▸ **Work to be completed**: Your answer must be an exact copy of the lines below, from the first through the one with "## Environment Variables Setup (SECURE)", with no pictures.

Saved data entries
##############################
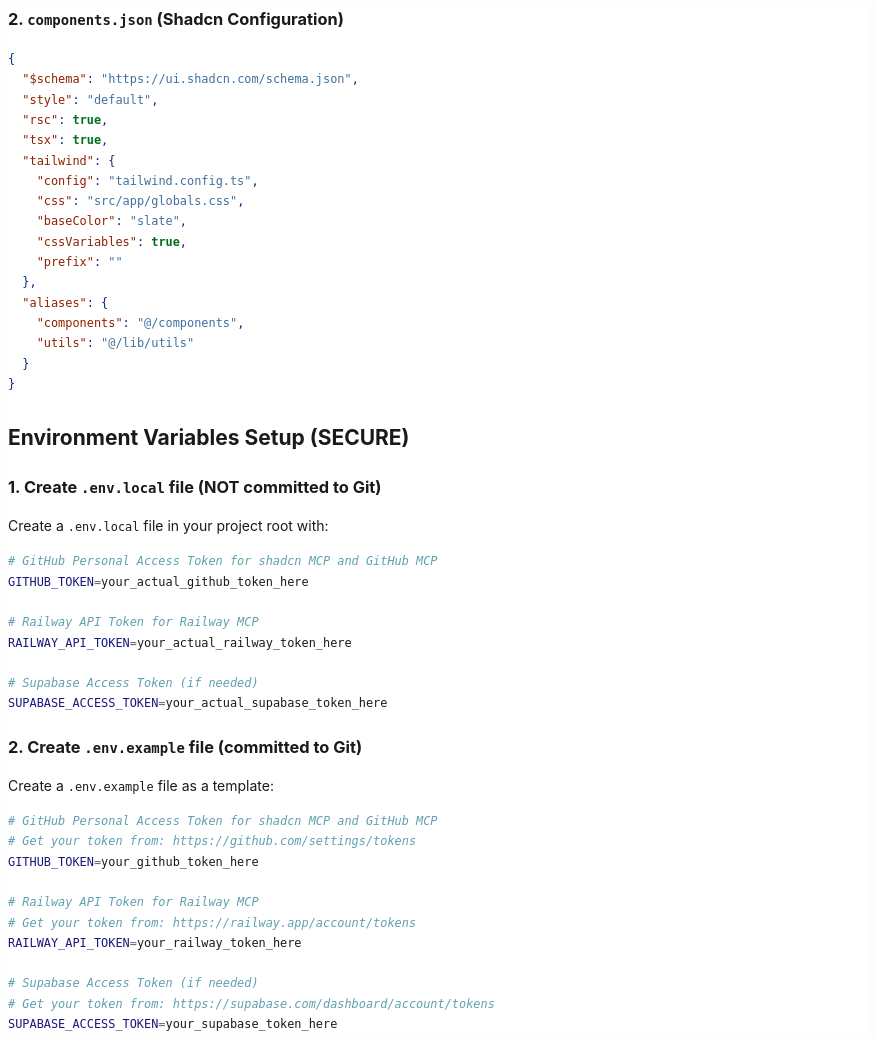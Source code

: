 ### 2. `components.json` (Shadcn Configuration)
```json
{
  "$schema": "https://ui.shadcn.com/schema.json",
  "style": "default",
  "rsc": true,
  "tsx": true,
  "tailwind": {
    "config": "tailwind.config.ts",
    "css": "src/app/globals.css",
    "baseColor": "slate",
    "cssVariables": true,
    "prefix": ""
  },
  "aliases": {
    "components": "@/components",
    "utils": "@/lib/utils"
  }
}
```

## Environment Variables Setup (SECURE)

### 1. Create `.env.local` file (NOT committed to Git)
Create a `.env.local` file in your project root with:
```bash
# GitHub Personal Access Token for shadcn MCP and GitHub MCP
GITHUB_TOKEN=your_actual_github_token_here

# Railway API Token for Railway MCP
RAILWAY_API_TOKEN=your_actual_railway_token_here

# Supabase Access Token (if needed)
SUPABASE_ACCESS_TOKEN=your_actual_supabase_token_here
```

### 2. Create `.env.example` file (committed to Git)
Create a `.env.example` file as a template:
```bash
# GitHub Personal Access Token for shadcn MCP and GitHub MCP
# Get your token from: https://github.com/settings/tokens
GITHUB_TOKEN=your_github_token_here

# Railway API Token for Railway MCP
# Get your token from: https://railway.app/account/tokens
RAILWAY_API_TOKEN=your_railway_token_here

# Supabase Access Token (if needed)
# Get your token from: https://supabase.com/dashboard/account/tokens
SUPABASE_ACCESS_TOKEN=your_supabase_token_here
```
##############################
▸ **Exercise answer**:
Source code

: ### 2. `components.json` (Shadcn Configuration)
```json
{
  "$schema": "https://ui.shadcn.com/schema.json",
  "style": "default",
  "rsc": true,
  "tsx": true,
  "tailwind": {
    "config": "tailwind.config.ts",
    "css": "src/app/globals.css",
    "baseColor": "slate",
    "cssVariables": true,
    "prefix": ""
  },
  "aliases": {
    "components": "@/components",
    "utils": "@/lib/utils"
  }
}
```

## Environment Variables Setup (SECURE)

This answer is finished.